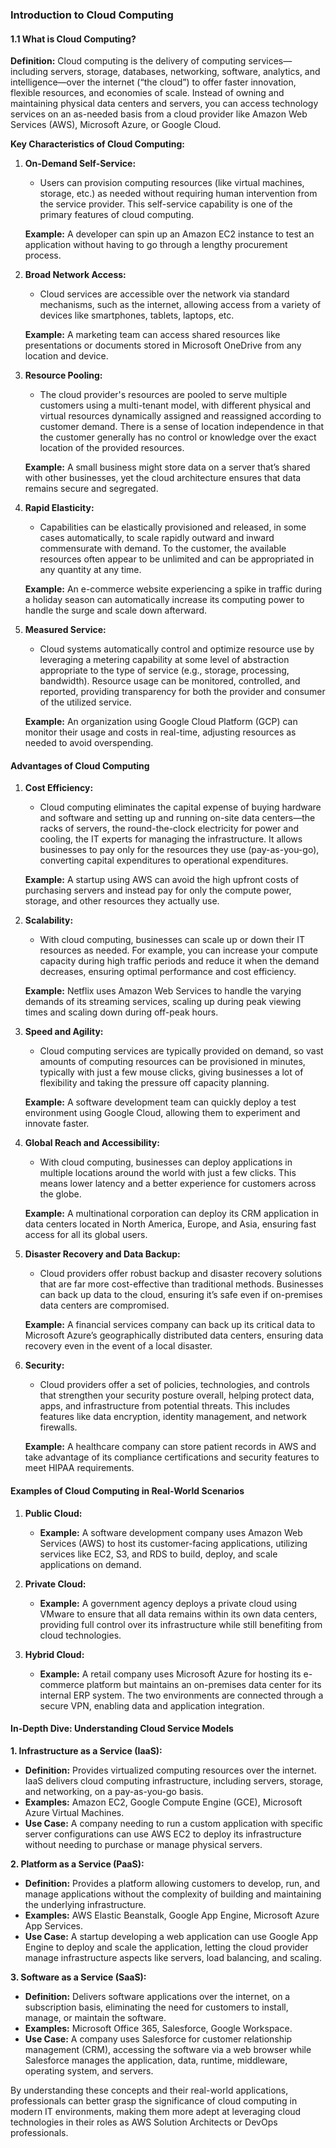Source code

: ### **Introduction to Cloud Computing**

#### **1.1 What is Cloud Computing?**

**Definition:**
Cloud computing is the delivery of computing services—including servers, storage, databases, networking, software, analytics, and intelligence—over the internet (“the cloud”) to offer faster innovation, flexible resources, and economies of scale. Instead of owning and maintaining physical data centers and servers, you can access technology services on an as-needed basis from a cloud provider like Amazon Web Services (AWS), Microsoft Azure, or Google Cloud.

**Key Characteristics of Cloud Computing:**

1. **On-Demand Self-Service:**
   - Users can provision computing resources (like virtual machines, storage, etc.) as needed without requiring human intervention from the service provider. This self-service capability is one of the primary features of cloud computing.

   **Example:** A developer can spin up an Amazon EC2 instance to test an application without having to go through a lengthy procurement process.

2. **Broad Network Access:**
   - Cloud services are accessible over the network via standard mechanisms, such as the internet, allowing access from a variety of devices like smartphones, tablets, laptops, etc.

   **Example:** A marketing team can access shared resources like presentations or documents stored in Microsoft OneDrive from any location and device.

3. **Resource Pooling:**
   - The cloud provider's resources are pooled to serve multiple customers using a multi-tenant model, with different physical and virtual resources dynamically assigned and reassigned according to customer demand. There is a sense of location independence in that the customer generally has no control or knowledge over the exact location of the provided resources.

   **Example:** A small business might store data on a server that’s shared with other businesses, yet the cloud architecture ensures that data remains secure and segregated.

4. **Rapid Elasticity:**
   - Capabilities can be elastically provisioned and released, in some cases automatically, to scale rapidly outward and inward commensurate with demand. To the customer, the available resources often appear to be unlimited and can be appropriated in any quantity at any time.

   **Example:** An e-commerce website experiencing a spike in traffic during a holiday season can automatically increase its computing power to handle the surge and scale down afterward.

5. **Measured Service:**
   - Cloud systems automatically control and optimize resource use by leveraging a metering capability at some level of abstraction appropriate to the type of service (e.g., storage, processing, bandwidth). Resource usage can be monitored, controlled, and reported, providing transparency for both the provider and consumer of the utilized service.

   **Example:** An organization using Google Cloud Platform (GCP) can monitor their usage and costs in real-time, adjusting resources as needed to avoid overspending.

#### **Advantages of Cloud Computing**

1. **Cost Efficiency:**
   - Cloud computing eliminates the capital expense of buying hardware and software and setting up and running on-site data centers—the racks of servers, the round-the-clock electricity for power and cooling, the IT experts for managing the infrastructure. It allows businesses to pay only for the resources they use (pay-as-you-go), converting capital expenditures to operational expenditures.

   **Example:** A startup using AWS can avoid the high upfront costs of purchasing servers and instead pay for only the compute power, storage, and other resources they actually use.

2. **Scalability:**
   - With cloud computing, businesses can scale up or down their IT resources as needed. For example, you can increase your compute capacity during high traffic periods and reduce it when the demand decreases, ensuring optimal performance and cost efficiency.

   **Example:** Netflix uses Amazon Web Services to handle the varying demands of its streaming services, scaling up during peak viewing times and scaling down during off-peak hours.

3. **Speed and Agility:**
   - Cloud computing services are typically provided on demand, so vast amounts of computing resources can be provisioned in minutes, typically with just a few mouse clicks, giving businesses a lot of flexibility and taking the pressure off capacity planning.

   **Example:** A software development team can quickly deploy a test environment using Google Cloud, allowing them to experiment and innovate faster.

4. **Global Reach and Accessibility:**
   - With cloud computing, businesses can deploy applications in multiple locations around the world with just a few clicks. This means lower latency and a better experience for customers across the globe.

   **Example:** A multinational corporation can deploy its CRM application in data centers located in North America, Europe, and Asia, ensuring fast access for all its global users.

5. **Disaster Recovery and Data Backup:**
   - Cloud providers offer robust backup and disaster recovery solutions that are far more cost-effective than traditional methods. Businesses can back up data to the cloud, ensuring it’s safe even if on-premises data centers are compromised.

   **Example:** A financial services company can back up its critical data to Microsoft Azure’s geographically distributed data centers, ensuring data recovery even in the event of a local disaster.

6. **Security:**
   - Cloud providers offer a set of policies, technologies, and controls that strengthen your security posture overall, helping protect data, apps, and infrastructure from potential threats. This includes features like data encryption, identity management, and network firewalls.

   **Example:** A healthcare company can store patient records in AWS and take advantage of its compliance certifications and security features to meet HIPAA requirements.

#### **Examples of Cloud Computing in Real-World Scenarios**

1. **Public Cloud:**
   - **Example:** A software development company uses Amazon Web Services (AWS) to host its customer-facing applications, utilizing services like EC2, S3, and RDS to build, deploy, and scale applications on demand.

2. **Private Cloud:**
   - **Example:** A government agency deploys a private cloud using VMware to ensure that all data remains within its own data centers, providing full control over its infrastructure while still benefiting from cloud technologies.

3. **Hybrid Cloud:**
   - **Example:** A retail company uses Microsoft Azure for hosting its e-commerce platform but maintains an on-premises data center for its internal ERP system. The two environments are connected through a secure VPN, enabling data and application integration.

#### **In-Depth Dive: Understanding Cloud Service Models**

**1. Infrastructure as a Service (IaaS):**
   - **Definition:** Provides virtualized computing resources over the internet. IaaS delivers cloud computing infrastructure, including servers, storage, and networking, on a pay-as-you-go basis.
   - **Examples:** Amazon EC2, Google Compute Engine (GCE), Microsoft Azure Virtual Machines.
   - **Use Case:** A company needing to run a custom application with specific server configurations can use AWS EC2 to deploy its infrastructure without needing to purchase or manage physical servers.

**2. Platform as a Service (PaaS):**
   - **Definition:** Provides a platform allowing customers to develop, run, and manage applications without the complexity of building and maintaining the underlying infrastructure.
   - **Examples:** AWS Elastic Beanstalk, Google App Engine, Microsoft Azure App Services.
   - **Use Case:** A startup developing a web application can use Google App Engine to deploy and scale the application, letting the cloud provider manage infrastructure aspects like servers, load balancing, and scaling.

**3. Software as a Service (SaaS):**
   - **Definition:** Delivers software applications over the internet, on a subscription basis, eliminating the need for customers to install, manage, or maintain the software.
   - **Examples:** Microsoft Office 365, Salesforce, Google Workspace.
   - **Use Case:** A company uses Salesforce for customer relationship management (CRM), accessing the software via a web browser while Salesforce manages the application, data, runtime, middleware, operating system, and servers.

By understanding these concepts and their real-world applications, professionals can better grasp the significance of cloud computing in modern IT environments, making them more adept at leveraging cloud technologies in their roles as AWS Solution Architects or DevOps professionals.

━━━━━━━━━━━━━━━━━━━━

# YOUR INSTRUCTIONS:
Only the lines from the first line of the entries through the line containing "3. **Resource Pooling:**" should be output, exactly as they are, without pictures.

# RESULT:
Source code

: ### **Introduction to Cloud Computing**

#### **1.1 What is Cloud Computing?**

**Definition:**
Cloud computing is the delivery of computing services—including servers, storage, databases, networking, software, analytics, and intelligence—over the internet (“the cloud”) to offer faster innovation, flexible resources, and economies of scale. Instead of owning and maintaining physical data centers and servers, you can access technology services on an as-needed basis from a cloud provider like Amazon Web Services (AWS), Microsoft Azure, or Google Cloud.

**Key Characteristics of Cloud Computing:**

1. **On-Demand Self-Service:**
   - Users can provision computing resources (like virtual machines, storage, etc.) as needed without requiring human intervention from the service provider. This self-service capability is one of the primary features of cloud computing.

   **Example:** A developer can spin up an Amazon EC2 instance to test an application without having to go through a lengthy procurement process.

2. **Broad Network Access:**
   - Cloud services are accessible over the network via standard mechanisms, such as the internet, allowing access from a variety of devices like smartphones, tablets, laptops, etc.

   **Example:** A marketing team can access shared resources like presentations or documents stored in Microsoft OneDrive from any location and device.

3. **Resource Pooling:**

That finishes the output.